Na época do carnaval,
Maisena sendo atirada.
Conversa desaforada
De juiz com promotor.
Sob o sol, no quarador,
Um lençol muito encardido:
Isso é cagado e cuspido
Paisagem de interior.
O sofrer do nordestino
Quando vem a estiada.
Meizinha da garrafada
Pra males do intestino.
Os causos de Virgulino,
Criminoso aterrador.
Histórias de matador
De cangaceiro e bandido:
Isso é cagado e cuspido
Paisagem de interior.
Novenas no mês de maio,
Vaquejada, apartação,
Uma corrida de mourão,
Enchente, trovão e raio.
Conversa de papagaio,
Puxa-saco, adulador,
Um cigano enganador
E um político fingido:
Isso é cagado e cuspido
Paisagem de interior.
Uma arupemba e caçuá,
Canga, fueiro e cocão,
Sarapatel e rubacão,
Punaré, mocó, preá.
Umbu, quixaba e juá,
Trilha, beco e corredor.
Fazendeiro e criador,
Confusão e alarido:
Isso é cagado e cuspido.
Paisagem de interior
Um mocó desconfiado,
Uma codorna ligeira,
Uma galinha poedeira
E um jumento empacado.
Caçador determinado,
Um cachorro farejador,
Um touro reprodutor
E um cassaco fedido:
Isso é cagado e cuspido
Paisagem de interior.
Mote extraído da famosa poesia de Jessier Quirino.
Claudio Vieira de Souza
Nota explicativa:
Conforme explica o poeta Jessier Quirino a expressão “cagado e cuspido” é uma corruptela da expressão ibérica “Em Carrara esculpido”, (algo parecido) depois foi transformada em “encarnado e esculpido” e o matuto transformou em “cagado e cuspido”.
Poesia foi vencedora de concurso de literatura de cordel realizado pela Secretaria de Cultura do Estado de Alagoas, em 2022.

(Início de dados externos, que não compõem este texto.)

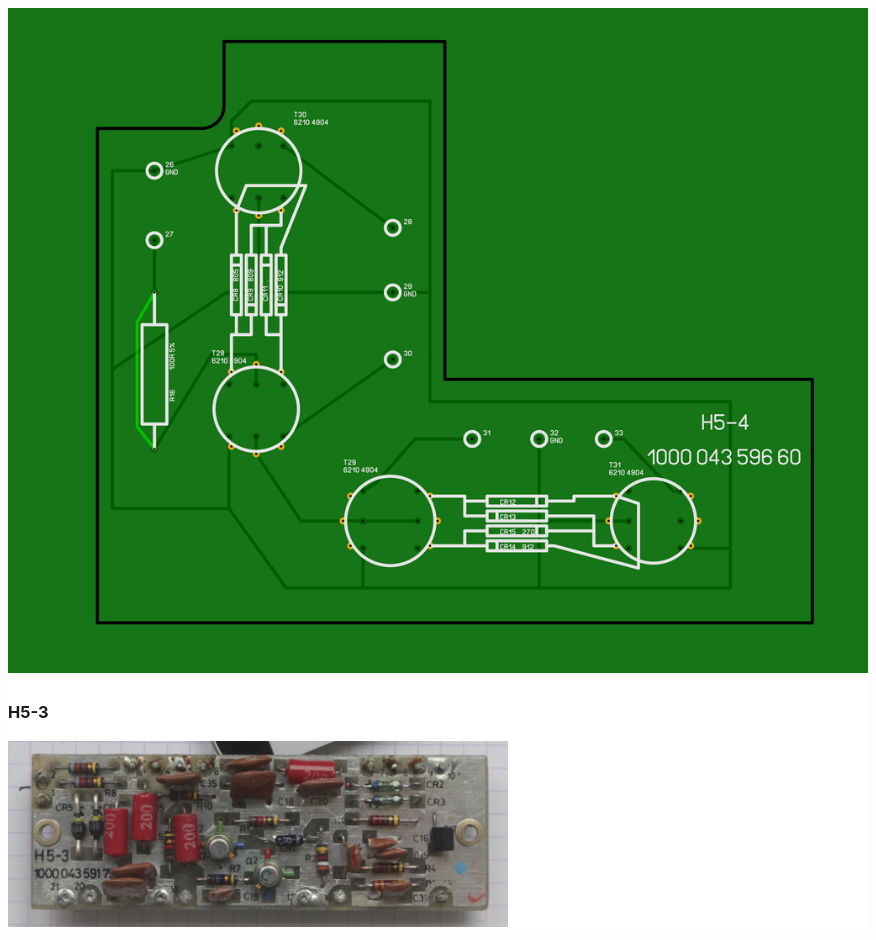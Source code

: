 <img src="https://raw.githubusercontent.com/rhaamo/bel-lhp-219/master/H5-4%20schematic.jpg" width="1000px">

### H5-3
<img src="https://raw.githubusercontent.com/rhaamo/bel-lhp-219/master/H5-3%20top.JPG" width="500px">
<br/>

Cláudio Vieira de Souza, filho de José Vieira de Souza e Doralice Vieira de Souza, nascido em 22.02.1955, em São José da Tapera. Nos primeiros dias de vida a família se mudou para Riacho Grande à época município de Santana do Ipanema, hoje Senador Rui Palmeira. Morou e estudou em Riacho Grande, Carneiros, Santana do Ipanema, Juazeiro do Norte, Paulo Afonso e Maceió, onde se graduou em Direito. Casou-se com Maria Doroteia, filha de seu Zeca Ricardo.
Pai do Rodolfo e Lucas, avô do Luca, Miguel e João. Advogado de profissão e poeta repentista nas horas vagas.
O primeiro emprego foi vendedor de tecidos nas lojas Lima em Paulo Afonso. Foi bancário do Banco Real em Paulo Afonso, Banorte e Sudameris em Maceió. Advogado e vice-prefeito de Senador Rui Palmeira. Foi advogado da empresa de economia mista do Estado, Carhp (Cia Alagoana de Recursos Humanos e Patrimoniais), advogado da Sumov-Superintendência Municipal de Viação e Obras) da prefeitura de Maceió, advogado da Arsal, delegado do MEC, diretor da Sudene de Alagoas, além de defensor público estadual. Atualmente está aposentado e reside em Maceió.
Assisti Jessier Quirino declamar esta poesia e contar outros "causos " no Teatro Santa Isabel, aqui em Recife, simplesmente imperdível. Parabéns e sucesso !!!!